And so the First Way allows for the possibility that “Supernatural explanations will have a poor track record” and that we will continually be positing a “God in the gaps”, but it also shows us that all natural explanations will contain an undetermined element which will demand something outside what can be considered natural by the parameters of the explanation.
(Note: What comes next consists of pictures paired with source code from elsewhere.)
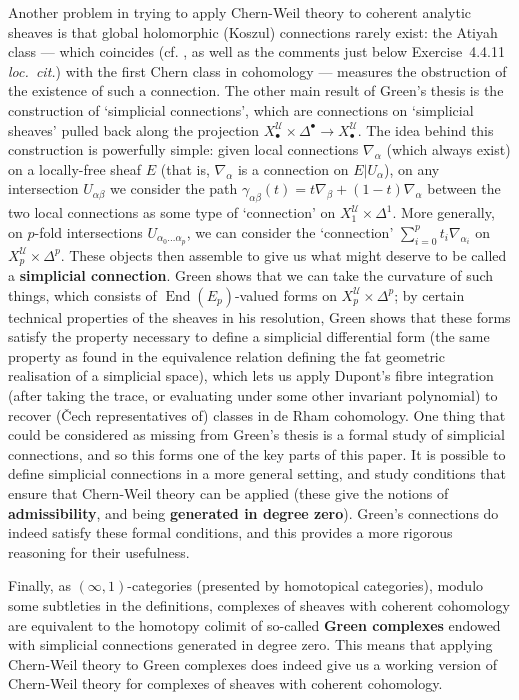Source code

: \documentclass[11pt,fleqn]{article}
\theoremstyle{plain}
\theoremstyle{definition}
\theoremstyle{remark}
\numberwithin{equation}{theorem}
\newcommand{\cover}{\mathcal{U}}
\newcommand{\restricted}{\mathbin{\big\vert}}
\newcommand{\define}[1]{\textbf{#1}}
\newcommand{\nerve}[1]{X_{#1}^\cover}
\newcommand{\nervesimplex}[1]{\nerve{#1}\times\Delta^{#1}}
\DeclareMathOperator{\End}{End}
\begin{document}
    Another problem in trying to apply Chern-Weil theory to coherent analytic sheaves is that global holomorphic (Koszul) connections rarely exist: the Atiyah class --- which coincides (cf. \cite[Exercise~4.4.8]{Huybrechts2005}, as well as the comments just below Exercise~4.4.11 \emph{loc.~cit.}) with the first Chern class in cohomology --- measures the obstruction of the existence of such a connection.
    The other main result of Green's thesis is the construction of `simplicial connections', which are connections on `simplicial sheaves' pulled back along the projection $\nervesimplex{\bullet}\to\nerve{\bullet}$.
    The idea behind this construction is powerfully simple: given local connections $\nabla_\alpha$ (which always exist) on a locally-free sheaf $E$ (that is, $\nabla_\alpha$ is a connection on $E\restricted U_\alpha$), on any intersection $U_{\alpha\beta}$ we consider the path $\gamma_{\alpha\beta}(t) = t\nabla_\beta + (1-t)\nabla_\alpha$ between the two local connections as some type of `connection' on $\nerve{1}\times\Delta^1$.
    More generally, on $p$-fold intersections $U_{\alpha_0\ldots\alpha_p}$, we can consider the `connection' $\sum_{i=0}^p t_i\nabla_{\alpha_i}$ on $\nerve{p}\times\Delta^p$.
    These objects then assemble to give us what might deserve to be called a \define{simplicial connection}.
    Green shows that we can take the curvature of such things, which consists of $\End(E_p)$-valued forms on $\nerve{p}\times\Delta^p$; by certain technical properties of the sheaves in his resolution, Green shows that these forms satisfy the property necessary to define a simplicial differential form (the same property as found in the equivalence relation defining the fat geometric realisation of a simplicial space), which lets us apply Dupont's fibre integration (after taking the trace, or evaluating under some other invariant polynomial) to recover (Čech representatives of) classes in de Rham cohomology.
    One thing that could be considered as missing from Green's thesis is a formal study of simplicial connections, and so this forms one of the key parts of this paper.
    It is possible to define simplicial connections in a more general setting, and study conditions that ensure that Chern-Weil theory can be applied (these give the notions of \define{admissibility}, and being \define{generated in degree zero}).
    Green's connections do indeed satisfy these formal conditions, and this provides a more rigorous reasoning for their usefulness.

    Finally, as $(\infty,1)$-categories (presented by homotopical categories), modulo some subtleties in the definitions, complexes of sheaves with coherent cohomology are equivalent to the homotopy colimit of so-called \define{Gre{}en complexes} endowed with simplicial connections generated in degree zero.
    This means that applying Chern-Weil theory to Gre{}en complexes does indeed give us a working version of Chern-Weil theory for complexes of sheaves with coherent cohomology.
\end{document}
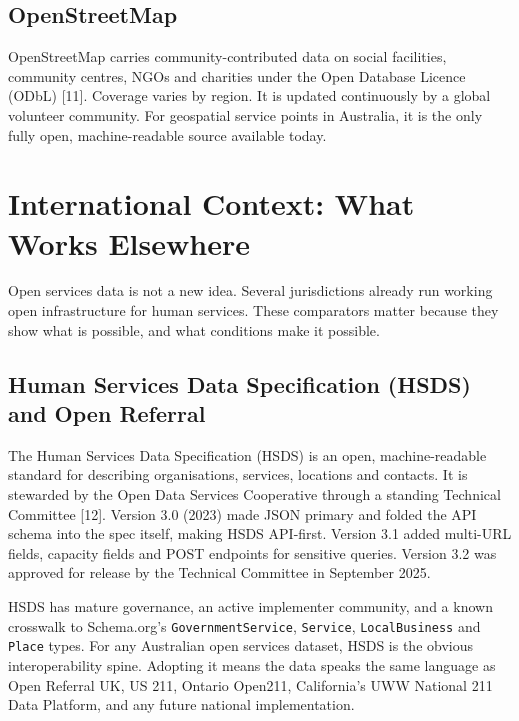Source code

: \documentclass[11pt,a4paper]{article}
\begin{document}
\subsection{OpenStreetMap}

OpenStreetMap carries community-contributed data on social facilities, community centres, NGOs and charities under the Open Database Licence (ODbL) [11]. Coverage varies by region. It is updated continuously by a global volunteer community. For geospatial service points in Australia, it is the only fully open, machine-readable source available today.


\section{International Context: What Works Elsewhere}

Open services data is not a new idea. Several jurisdictions already run working open infrastructure for human services. These comparators matter because they show what is possible, and what conditions make it possible.

\subsection{Human Services Data Specification (HSDS) and Open Referral}

The Human Services Data Specification (HSDS) is an open, machine-readable standard for describing organisations, services, locations and contacts. It is stewarded by the Open Data Services Cooperative through a standing Technical Committee [12]. Version 3.0 (2023) made JSON primary and folded the API schema into the spec itself, making HSDS API-first. Version 3.1 added multi-URL fields, capacity fields and POST endpoints for sensitive queries. Version 3.2 was approved for release by the Technical Committee in September 2025.

HSDS has mature governance, an active implementer community, and a known crosswalk to Schema.org's \texttt{GovernmentService}, \texttt{Service}, \texttt{LocalBusiness} and \texttt{Place} types. For any Australian open services dataset, HSDS is the obvious interoperability spine. Adopting it means the data speaks the same language as Open Referral UK, US 211, Ontario Open211, California's UWW National 211 Data Platform, and any future national implementation.
\end{document}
To return to the example, Aristotle thought nature was exhausted by finite motions, and so when he located an infinite motion he had to invoke a supernatural cause; Newton posited inertial motion as a naturally infinite but this gave no account of the motion’s initiation or direction, and so when he saw the need for an initiated directed motion he had to invoke a supernatural cause; Laplace and Kant thought they could account for the direction and initiation of motion by the laws of chance starting from a formless cloud, but this turned out to presuppose fine tuning for the elements, at which point we hit the limit of present understanding. There’s no reason to expect this process ever to end. Perhaps nature is simply inexhaustible to this sort of analysis. But St. Thomas gives an argument that this inexhaustible character – or infinite fullness – must itself be an effect of pure actuality.

One benefit of seeing the First Way in this manner is that it is precisely the infinite fullness of nature that we see as dependent on divine causality. Nature is not some open-ended pipe that demands a god to blow into one end but a structure that allows for levels of analysis that become more and more simple and intelligible without end.

The AFE, Utopia, and the cross

Brian Green Adams summarizes the argument from evil (hereafter, AFE):

The problem of evil argues that there are inherent contradictions between the attributes of omnibenevolence, omnipotence, and the evil and or suffering we seem to observe. Christians typically believe God possesses these attributes, so if he could not, then the God they believe in could not exist.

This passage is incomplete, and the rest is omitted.